Last week, Coinbase issued a written testimony to the US congress stating that no new regulatory authority is needed and that “federal regulators already have sufficient authority.”

Coinbase instead insisted that greater coordination among regulators and communication with consumers is needed. Mike Lempres, the chief legal and risk officer at Coinbase detailed how each agency sees cryptocurrencies “through their own lens.” He called out the fact that the “SEC says [cryptocurrencies are] assets, particularly ICO’s, are probably securities; the CFTC says tokens are commodities, unless they are securities; the IRS says they are property; FinCEN says tokens are money”. In his testimony, Lempres related this to the parable of the “three blind mice and the elephant”, although he probably meant the three blind men and the elephant, whom each of the three inspected the large elephant from such a narrow view that they all mistook the animal for something other than an elephant. He said it is important for exchanges and consumers to know where one regulatory authority ends and another begins.

Lempres went on to discuss how Coinbase is “studiously avoiding listing tokens that could be determined to be securities because we are not currently licensed to trade securities and cannot take the risk.” Lawmakers took a less optimistic view with Democratic Rep. Brad Sherman calling cryptocurrencies a scam and Republican Rep. Bill Huizenga saying congress would act if investors needed protection.

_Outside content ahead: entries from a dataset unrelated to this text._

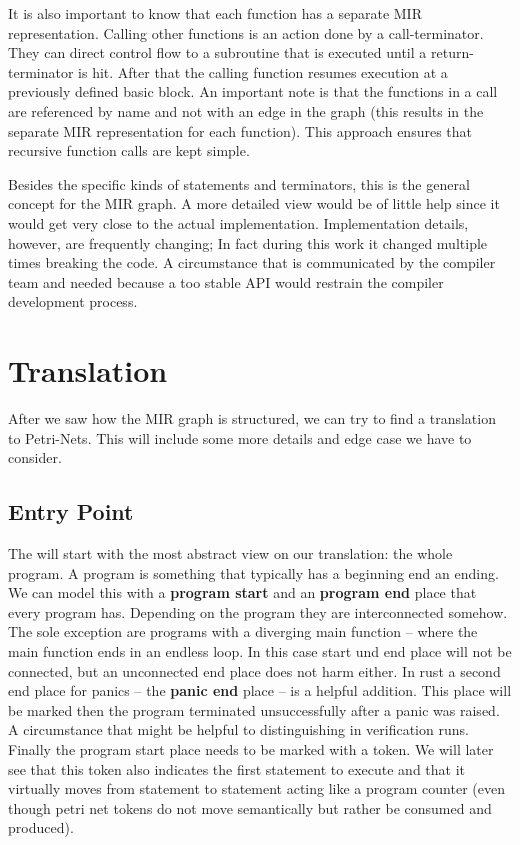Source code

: It is also important to know that each function has a separate MIR representation.
Calling other functions is an action done by a call-terminator.
They can direct control flow to a subroutine that is executed until a return-terminator is hit.
After that the calling function resumes execution at a previously defined basic block.
An important note is that the functions in a call are referenced by name and not with an edge in the graph (this results in the separate MIR representation for each function).
This approach ensures that recursive function calls are kept simple.

Besides the specific kinds of statements and terminators, this is the general concept for the MIR graph.
A more detailed view would be of little help since it would get very close to the actual implementation.
Implementation details, however, are frequently changing;
In fact during this work it changed multiple times breaking the code.
A circumstance that is communicated by the compiler team and needed because a too stable API would restrain the compiler development process.


\section{Translation}
\label{app_trans}
After we saw how the MIR graph is structured, we can try to find a translation to Petri-Nets. This will include some more details and edge case we have to consider.

\subsection{Entry Point}
The will start with the most abstract view on our translation: the whole program.
A program is something that typically has a beginning end an ending.
We can model this with a \textbf{program start} and an \textbf{program end} place that every program has.
Depending on the program they are interconnected somehow.
The sole exception are programs with a diverging main function -- where the main function ends in an endless loop.
In this case start und end place will not be connected, but an unconnected end place does not harm either.
In rust a second end place for panics -- the \textbf{panic end} place -- is a helpful addition.
This place will be marked then the program terminated unsuccessfully after a panic was raised.
A circumstance that might be helpful to distinguishing in verification runs.
Finally the program start place needs to be marked with a token.
We will later see that this token also indicates the first statement to execute and that it virtually moves from statement to statement acting like a program counter (even though petri net tokens do not move semantically but rather be consumed and produced).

Regulator interests to be satisfied

The comments from Lempres brings to light the fact that each governmental regulatory agency has their own interests to satisfy by regulating cryptocurrencies in a way that makes their agency the relevant party. Each agency and lawmaker claims it is in their interest to protect consumers, which may be true, but each agency and lawmaker can also demand more funding as their tasks increase. Competition within the government can be seen as good or bad depending on various circumstances and each brings possible consequences.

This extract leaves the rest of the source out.